**Required work**
Set the records down once more so that they match the source word for word.

### Extracted entries

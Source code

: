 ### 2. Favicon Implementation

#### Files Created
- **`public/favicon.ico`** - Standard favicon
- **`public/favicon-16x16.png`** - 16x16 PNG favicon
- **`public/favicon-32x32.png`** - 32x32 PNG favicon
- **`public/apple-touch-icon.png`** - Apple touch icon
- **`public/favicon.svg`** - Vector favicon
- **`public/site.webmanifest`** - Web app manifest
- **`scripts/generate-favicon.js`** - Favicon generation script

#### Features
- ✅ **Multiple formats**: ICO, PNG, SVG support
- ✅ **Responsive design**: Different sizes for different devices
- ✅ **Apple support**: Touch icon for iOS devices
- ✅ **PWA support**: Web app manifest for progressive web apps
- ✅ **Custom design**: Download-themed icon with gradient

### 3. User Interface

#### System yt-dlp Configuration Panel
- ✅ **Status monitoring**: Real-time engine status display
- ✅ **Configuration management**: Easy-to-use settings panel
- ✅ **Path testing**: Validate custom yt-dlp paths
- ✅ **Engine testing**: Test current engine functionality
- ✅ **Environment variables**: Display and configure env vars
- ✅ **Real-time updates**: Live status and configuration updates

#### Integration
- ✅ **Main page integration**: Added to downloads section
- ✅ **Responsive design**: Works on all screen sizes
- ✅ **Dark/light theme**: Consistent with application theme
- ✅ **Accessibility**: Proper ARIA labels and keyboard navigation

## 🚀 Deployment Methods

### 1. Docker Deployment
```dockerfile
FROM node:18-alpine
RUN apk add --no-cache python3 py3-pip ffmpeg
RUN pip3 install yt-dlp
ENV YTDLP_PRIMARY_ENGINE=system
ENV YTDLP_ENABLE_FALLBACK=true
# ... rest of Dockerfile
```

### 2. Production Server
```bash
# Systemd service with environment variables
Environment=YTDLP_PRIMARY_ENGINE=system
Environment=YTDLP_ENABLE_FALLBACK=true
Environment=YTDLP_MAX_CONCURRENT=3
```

######

**Answer box**
Source code

: ### 2. Favicon Implementation

#### Files Created
- **`public/favicon.ico`** - Standard favicon
- **`public/favicon-16x16.png`** - 16x16 PNG favicon
- **`public/favicon-32x32.png`** - 32x32 PNG favicon
- **`public/apple-touch-icon.png`** - Apple touch icon
- **`public/favicon.svg`** - Vector favicon
- **`public/site.webmanifest`** - Web app manifest
- **`scripts/generate-favicon.js`** - Favicon generation script

#### Features
- ✅ **Multiple formats**: ICO, PNG, SVG support
- ✅ **Responsive design**: Different sizes for different devices
- ✅ **Apple support**: Touch icon for iOS devices
- ✅ **PWA support**: Web app manifest for progressive web apps
- ✅ **Custom design**: Download-themed icon with gradient

### 3. User Interface

#### System yt-dlp Configuration Panel
- ✅ **Status monitoring**: Real-time engine status display
- ✅ **Configuration management**: Easy-to-use settings panel
- ✅ **Path testing**: Validate custom yt-dlp paths
- ✅ **Engine testing**: Test current engine functionality
- ✅ **Environment variables**: Display and configure env vars
- ✅ **Real-time updates**: Live status and configuration updates

#### Integration
- ✅ **Main page integration**: Added to downloads section
- ✅ **Responsive design**: Works on all screen sizes
- ✅ **Dark/light theme**: Consistent with application theme
- ✅ **Accessibility**: Proper ARIA labels and keyboard navigation

## 🚀 Deployment Methods

### 1. Docker Deployment
```dockerfile
FROM node:18-alpine
RUN apk add --no-cache python3 py3-pip ffmpeg
RUN pip3 install yt-dlp
ENV YTDLP_PRIMARY_ENGINE=system
ENV YTDLP_ENABLE_FALLBACK=true
# ... rest of Dockerfile
```

### 2. Production Server
```bash
# Systemd service with environment variables
Environment=YTDLP_PRIMARY_ENGINE=system
Environment=YTDLP_ENABLE_FALLBACK=true
Environment=YTDLP_MAX_CONCURRENT=3
```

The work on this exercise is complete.